The story of a group of Miss Teen Dream contestants stranded on a supposedly deserted island after a plane crash is too rich with layers of meaning to be a super-easy speed-read. But it's too funny and uplifting not to pack next to your sun block and big straw hats.

The plot has been described as "Lord of the Flies" with pageant girls, which pretty much covers it, up until it actually becomes "Team America: World Police" with pageant girls. But what turns this into a totally unique story that you want to tell all your friends about isn't the premise, it's the characters. Without further ado, I'll introduce my faves:

Miss New Hampshire, Adina Greenberg: Hating everything Miss Teen Dream stands for, she entered the pageant in order to write an investigative report on it for her school paper. Because of this, she thinks she's smarter than the other girls. While she's a great character, I'm so glad she's not the only central character of the book, as lesser authors probably would have been tempted to make her.

Miss Texas, Taylor Rene Krystal Hawkins: On the surface, she's the stereotypical beauty queen/mean girl. But she's also a badass with great leadership and firearm skills. This actually comes in handy.
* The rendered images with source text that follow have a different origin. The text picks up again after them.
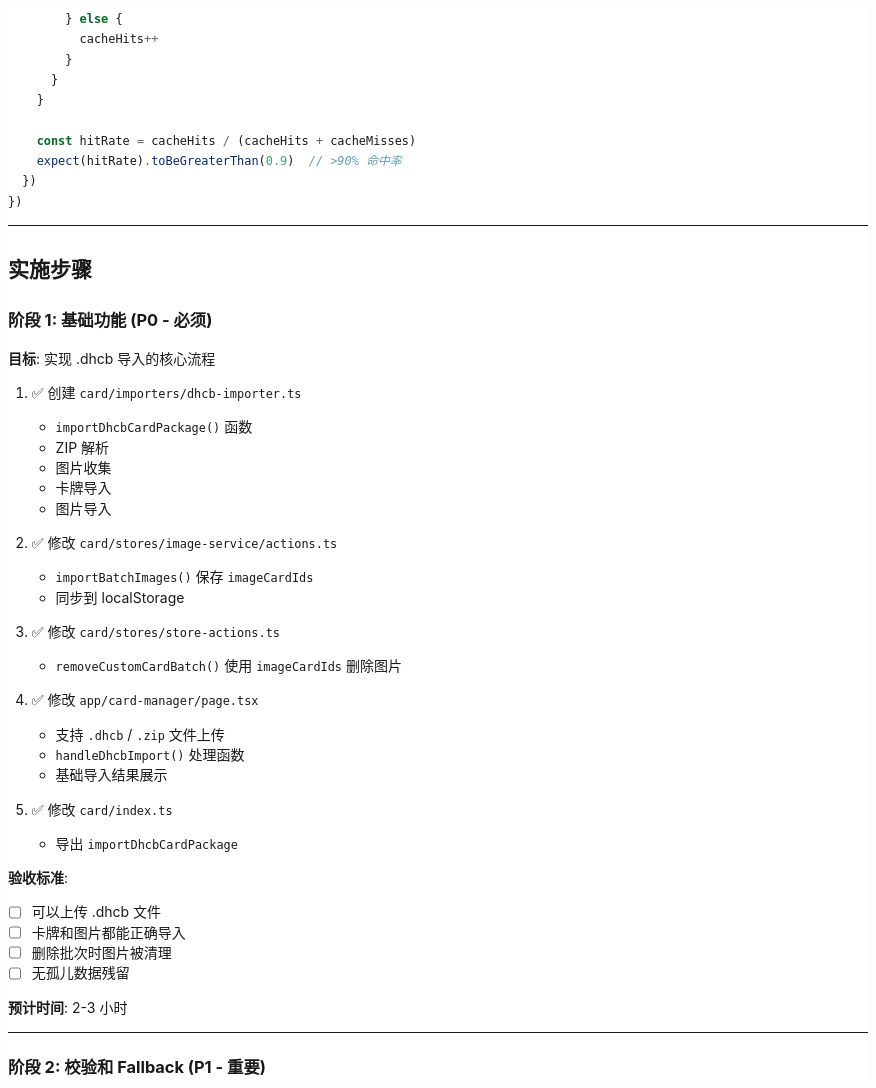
 ```typescript
        } else {
          cacheHits++
        }
      }
    }

    const hitRate = cacheHits / (cacheHits + cacheMisses)
    expect(hitRate).toBeGreaterThan(0.9)  // >90% 命中率
  })
})
```

---

## 实施步骤

### 阶段 1: 基础功能 (P0 - 必须)

**目标**: 实现 .dhcb 导入的核心流程

1. ✅ 创建 `card/importers/dhcb-importer.ts`
   - `importDhcbCardPackage()` 函数
   - ZIP 解析
   - 图片收集
   - 卡牌导入
   - 图片导入

2. ✅ 修改 `card/stores/image-service/actions.ts`
   - `importBatchImages()` 保存 `imageCardIds`
   - 同步到 localStorage

3. ✅ 修改 `card/stores/store-actions.ts`
   - `removeCustomCardBatch()` 使用 `imageCardIds` 删除图片

4. ✅ 修改 `app/card-manager/page.tsx`
   - 支持 `.dhcb` / `.zip` 文件上传
   - `handleDhcbImport()` 处理函数
   - 基础导入结果展示

5. ✅ 修改 `card/index.ts`
   - 导出 `importDhcbCardPackage`

**验收标准**:
- [ ] 可以上传 .dhcb 文件
- [ ] 卡牌和图片都能正确导入
- [ ] 删除批次时图片被清理
- [ ] 无孤儿数据残留

**预计时间**: 2-3 小时

---

### 阶段 2: 校验和 Fallback (P1 - 重要)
Miss Rhode Island, Petra West: There's kind of a reason she can sing just like Boyz Will B Boyz singer J.T. Woodland, and it's not 'cause she's a superfan. That's also the reason she's desperate to find her meds after the crash.

The Narrator/Corporation: Every once in a while, the voice of "reason," an all-knowing representative of the patriarchal corporate powers that be, steps in to dissuade you from believing in the lessons in girl power and self-esteem the girls begin to learn on the island. Footnotes and commercial scripts are its best weapon.

Ladybird Hope: Former Miss Teen Dream turned Sarah Palin-esque presidential candidate. What more could you want from a villain? Well ...

MoMo B. ChaCha, President of the Republic of ChaCha: So, the island is actually where the Corporation is turning hair removal cream into a weapon of mass destruction to sell to this dictator. More important, this dictator is a short man who dresses like Elvis and whose best friend is a stuffed lemur named General Good Times.

And I'm leaving out so many other favorites--the so-far-from-stereotypical lesbian; deaf, blond, Indian and black pageant contestants; the "pirates" who come to "rescue" the girls; the disgruntled government agent--I can't even do them all justice here. Amazingly, the story is so much about the girls' self-discovery, it isn't until halfway through the book that Libba even bothers to add boys into the mix. By that point, the girls, too, feel like the opposite sex is a very nice but not entirely necessary addition to their new lives.

With so many stories to tell within one novel, and the interruptions of ad scripts, classified documents, the girls' pageant questionnaires and tons of footnotes explaining the pop-culture references of this alternate universe, this isn't a one-sitting read. You have to put it down, laugh about it, bug your friends with quotes from it, let it soak in, and then pick it up again. But hey, that gives you time to go for a swim between chapters.